Large language models (LLMs) are increasingly deployed as the execution core of autonomous agents rather than as standalone text generators. Agentic workloads induce a temporal shift from single-turn inference to multi-turn LLM-tool loops, and a spatial shift from chat-scale, GPU-only execution to repository-scale, GPU-CPU co-located execution. Consequently, coordinating heterogeneous resource demands of agentic execution has emerged as a critical system challenge. We design and implement MARS, an efficient and adaptive co-scheduling system that globally coordinates heterogeneous agentic workloads under coupled GPU-CPU resource pressure. By establishing holistic visibility across GPU inference and CPU tool execution via a unified information stream, an external control plane in MARS decouples admission from execution to prevent heterogeneous resource oversubscription. An internal agent-centric scheduler further minimizes the end-to-end critical path by prioritizing latency-sensitive continuations and adaptively retaining KV cache state only when warm resumption yields a latency benefit. Our evaluations show that MARS reduces end-to-end latency by up to 5.94x while maintaining nearly maximal system throughput. We further integrate MARS as the serving backend for the OpenHands coding agent framework, demonstrating its real-world effectiveness by accelerating end-to-end task completion time by up to 1.87x. Our source code will be publicly available soon.

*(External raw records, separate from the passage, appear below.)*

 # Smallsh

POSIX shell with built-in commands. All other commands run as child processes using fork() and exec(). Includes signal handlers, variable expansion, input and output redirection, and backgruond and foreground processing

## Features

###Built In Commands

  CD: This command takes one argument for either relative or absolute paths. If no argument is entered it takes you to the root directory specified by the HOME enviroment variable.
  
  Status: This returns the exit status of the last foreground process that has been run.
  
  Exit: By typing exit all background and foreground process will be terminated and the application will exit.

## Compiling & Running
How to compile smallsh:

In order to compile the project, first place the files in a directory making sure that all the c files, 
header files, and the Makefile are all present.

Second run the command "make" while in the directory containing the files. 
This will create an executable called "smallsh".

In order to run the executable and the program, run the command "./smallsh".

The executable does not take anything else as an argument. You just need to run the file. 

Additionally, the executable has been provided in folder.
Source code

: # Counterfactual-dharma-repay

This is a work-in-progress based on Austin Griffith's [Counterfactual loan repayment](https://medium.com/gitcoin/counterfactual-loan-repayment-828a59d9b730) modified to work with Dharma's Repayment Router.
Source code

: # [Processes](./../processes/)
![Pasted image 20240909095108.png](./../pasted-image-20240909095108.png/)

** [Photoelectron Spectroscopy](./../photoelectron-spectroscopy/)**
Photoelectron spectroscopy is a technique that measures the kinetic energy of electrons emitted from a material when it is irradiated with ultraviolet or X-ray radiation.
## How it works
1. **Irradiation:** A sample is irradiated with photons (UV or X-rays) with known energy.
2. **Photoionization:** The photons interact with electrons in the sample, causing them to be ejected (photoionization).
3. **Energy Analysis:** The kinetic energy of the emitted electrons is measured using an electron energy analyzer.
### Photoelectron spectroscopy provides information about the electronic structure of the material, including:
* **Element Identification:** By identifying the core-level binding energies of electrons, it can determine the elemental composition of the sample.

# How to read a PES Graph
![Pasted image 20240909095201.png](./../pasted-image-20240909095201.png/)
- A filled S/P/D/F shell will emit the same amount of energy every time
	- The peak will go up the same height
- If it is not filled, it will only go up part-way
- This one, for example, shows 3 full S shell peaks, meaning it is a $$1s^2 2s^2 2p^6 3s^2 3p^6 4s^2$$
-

翻译：大型语言模型（LLMs）正日益被部署为自主智能体的执行核心，而非独立的文本生成器。智能体工作负载引发了时间维度上从单轮推理到多轮LLM-工具循环的转变，以及空间维度上从聊天级、仅GPU执行到仓库级、GPU-CPU协同执行的转变。因此，协调智能体执行过程中的异构资源需求已成为一项关键系统挑战。我们设计并实现了MARS，一个高效自适应的协同调度系统，在GPU-CPU耦合资源压力下全局协调异构智能体工作负载。通过统一信息流建立对GPU推理与CPU工具执行的全局可见性，MARS中的外部控制平面将准入与执行解耦，以防止异构资源过载。内部智能体中心调度器通过优先处理延迟敏感的续生成任务，并仅在热恢复带来延迟收益时自适应保留KV缓存状态，进一步最小化端到端关键路径。评估表明，MARS在保持接近最大系统吞吐量的同时，将端到端延迟降低高达5.94倍。我们进一步将MARS集成到OpenHands编码智能体框架中作为服务后端，通过将端到端任务完成时间加速高达1.87倍证明了其实际有效性。我们的源代码将很快公开。